Now I live near two beautiful libraries within a few minutes from my home. Our cities here are close together, so I have access to both the Atascadero library and the Paso Robles Library, which is closer to me. Today I’ll give you a short tour of my local library. How does it compare to yours?
The back of this old library faces toward the new library. This building is now used to store archives of Paso Robles city history. People often sit on the front steps to rest or wait for someone. Sometimes people perform on these steps or make presentations during public events.
On one Monday afternoon a month, adults and children who have obtained free tickets for the event can work on a Lego project together. The result of their work then goes on display in the children's section. It looks like the January project was this ship you see on top of the reference section.
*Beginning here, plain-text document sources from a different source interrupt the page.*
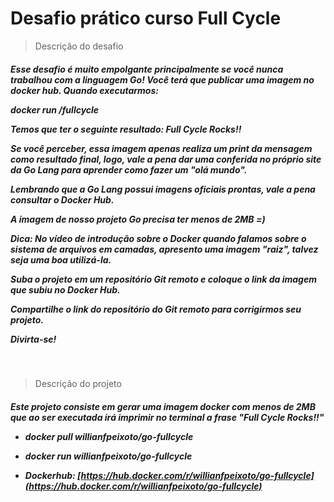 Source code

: <h1>Desafio prático curso Full Cycle</h1>

>Descrição do desafio

<h5>Esse desafio é muito empolgante principalmente se você nunca trabalhou com a linguagem Go!
Você terá que publicar uma imagem no docker hub. Quando executarmos:

docker run <seu-user>/fullcycle

Temos que ter o seguinte resultado: Full Cycle Rocks!!

Se você perceber, essa imagem apenas realiza um print da mensagem como resultado final, logo, vale a pena dar uma conferida no próprio site da Go Lang para aprender como fazer um "olá mundo".

Lembrando que a Go Lang possui imagens oficiais prontas, vale a pena consultar o Docker Hub.

*A imagem de nosso projeto Go precisa ter menos de 2MB =)*

Dica: No vídeo de introdução sobre o Docker quando falamos sobre o sistema de arquivos em camadas, apresento uma imagem "raiz", talvez seja uma boa utilizá-la.

Suba o projeto em um repositório Git remoto e coloque o link da imagem que subiu no Docker Hub.

Compartilhe o link do repositório do Git remoto para corrigirmos seu projeto.

Divirta-se!</h5>

<br/>

>Descrição do projeto

<h5>
Este projeto consiste em gerar uma imagem docker com menos de 2MB que ao ser executada irá imprimir no terminal a frase "Full Cycle Rocks!!"

<br/>

- docker pull willianfpeixoto/go-fullcycle

- docker run willianfpeixoto/go-fullcycle

- Dockerhub: [https://hub.docker.com/r/willianfpeixoto/go-fullcycle](https://hub.docker.com/r/willianfpeixoto/go-fullcycle)
</h5> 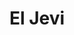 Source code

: ---
title: "El Jevi"
url: /ciudad-autonoma-de-buenos-aires/el-jevi-avenida-santa-fe/
shop: quiosco
--- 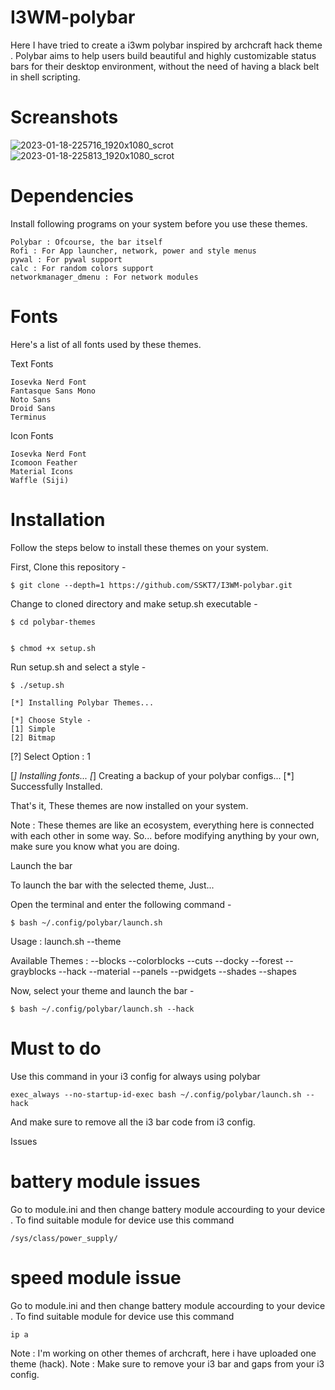 # I3WM-polybar
Here I have tried to create a i3wm polybar inspired by archcraft hack theme .
Polybar aims to help users build beautiful and highly customizable status bars for their desktop environment, without the need of having a black belt in shell scripting.

    
# Screanshots

![2023-01-18-225716_1920x1080_scrot](https://user-images.githubusercontent.com/82232181/213264586-7968c912-7f50-4afb-850e-05ca81968d75.png)
![2023-01-18-225813_1920x1080_scrot](https://user-images.githubusercontent.com/82232181/213264716-eae52667-5b69-4f47-a7c2-fb706fe6799f.png)




# Dependencies

Install following programs on your system before you use these themes.

    Polybar : Ofcourse, the bar itself
    Rofi : For App launcher, network, power and style menus
    pywal : For pywal support
    calc : For random colors support
    networkmanager_dmenu : For network modules

# Fonts

Here's a list of all fonts used by these themes.

Text Fonts

    Iosevka Nerd Font
    Fantasque Sans Mono
    Noto Sans
    Droid Sans
    Terminus

Icon Fonts

    Iosevka Nerd Font
    Icomoon Feather
    Material Icons
    Waffle (Siji)

# Installation

Follow the steps below to install these themes on your system.

First, Clone this repository -

    $ git clone --depth=1 https://github.com/SSKT7/I3WM-polybar.git

Change to cloned directory and make setup.sh executable -

    $ cd polybar-themes


    $ chmod +x setup.sh

Run setup.sh and select a style -

    $ ./setup.sh

    [*] Installing Polybar Themes...

    [*] Choose Style -
    [1] Simple
    [2] Bitmap

  [?] Select Option : 1

  [*] Installing fonts...
  [*] Creating a backup of your polybar configs...
  [*] Successfully Installed.

That's it, These themes are now installed on your system.

Note : These themes are like an ecosystem, everything here is connected with each other in some way. So... before modifying anything by your own, make sure you know what you are doing.

Launch the bar

To launch the bar with the selected theme, Just...

Open the terminal and enter the following command -

    $ bash ~/.config/polybar/launch.sh

Usage : launch.sh --theme

Available Themes :
--blocks    --colorblocks    --cuts      --docky
--forest    --grayblocks     --hack      --material
--panels    --pwidgets       --shades    --shapes

Now, select your theme and launch the bar -

    $ bash ~/.config/polybar/launch.sh --hack
    
# Must to do 

Use this command in your i3 config for always using polybar 

    exec_always --no-startup-id-exec bash ~/.config/polybar/launch.sh --hack

And make sure to remove all the i3 bar code from i3 config. 

Issues

# battery module issues

Go to module.ini and then change battery module accourding to your device .
To find suitable module for device use this command 

    /sys/class/power_supply/

# speed module issue
Go to module.ini and then change battery module accourding to your device .
To find suitable module for device use this command 

    ip a


Note : I'm working on other themes of archcraft, here i have uploaded one theme (hack).
Note : Make sure to remove your i3 bar and gaps from your i3 config.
The library has many activities that encourage learning for children of all ages, as well as some for adults.
The children's section has spinners full of paperback books at the back, along with restrooms and drinking fountains for children.
As you enter the library itself from the lobby, this is what you will see. To the right is a bulletin board of announcements of importance to city residents. To the left is the desk for checking books in and out. If you walk past the bulletin board, you will see the cases full of recently acquired books that are in high demand. Beyond that you see the beginning of the children's section.
Once you pass the service desk, everything to the left is for the adults. Everything to the right is for children. . You already know you will find books, magazines, newspapers, and even audio books, music CDs and movies. Both the children's section and the adult sections have computers for the public to use. I do not have room here to show you everything in the library, but I will show you some things that might surprise you in these next photos.
You see this aquarium at the entrance to the children's department, but those out in the hallway can also see it. Look past the fish through the other side of the glass and you will see the checkout desk. As children watch the fish, they might have questions. It's only a short walk to a shelf with a book that might answer them. There's also someone sitting at the children's library desk who can help a child find the right book.
There is another computer section for older children who already have keyboarding skills and know how to use computers. These AWE computers are for children who still need to learn those things. The educational programs they contain are aimed at children ages 2-8. There are over 4,000 early learning activities and at least one of these two AWE computers is bilingual English/Spanish.
Working puzzles helps children think critically and develop spatial relations skills. It is also good for developing hand/eye coordination and fine motor skills. Children learn to solve problems as they try to figure out which puzzle pieces go together.
As you can see, that shelf to the left of the child is full of puzzles that children can use.
If you follow the light trail on the ceiling to the back, you will see the shelves of books for older children.
Note. I got the mother's permission before taking this photo.
This is the view from the parking lot. That giant oak tree provides shade in summer to those who sit and read on the benches beneath it. The doors lead into a lobby that has another door on the other side that faces the park and the old Carnegie Library there that we used until this new library was built. I'll show you a photo of that later in this post.
If you enter the library and turn left, you will pass the gift shop and be headed toward a conference room where city council meetings are held. The entrance to the main library is to your right as you enter.
I love how close the park is to the library. It's an easy walk back to your car to get your lunch if you want to picnic before or after your library visit. Or you can sit and read in the park after leaving the library and let your children visit the new park playground to work off their energy after being quiet in the library.
This shows most of the rest of the picture book section. On the front display shelf you see two book holders are empty. Perhaps some child just couldn't resist picking them up to look at and, maybe, check out to read at home.
Under that display shelf is where one children can find the magazines on their level. The adults have a separate place for their magazines in the adult section.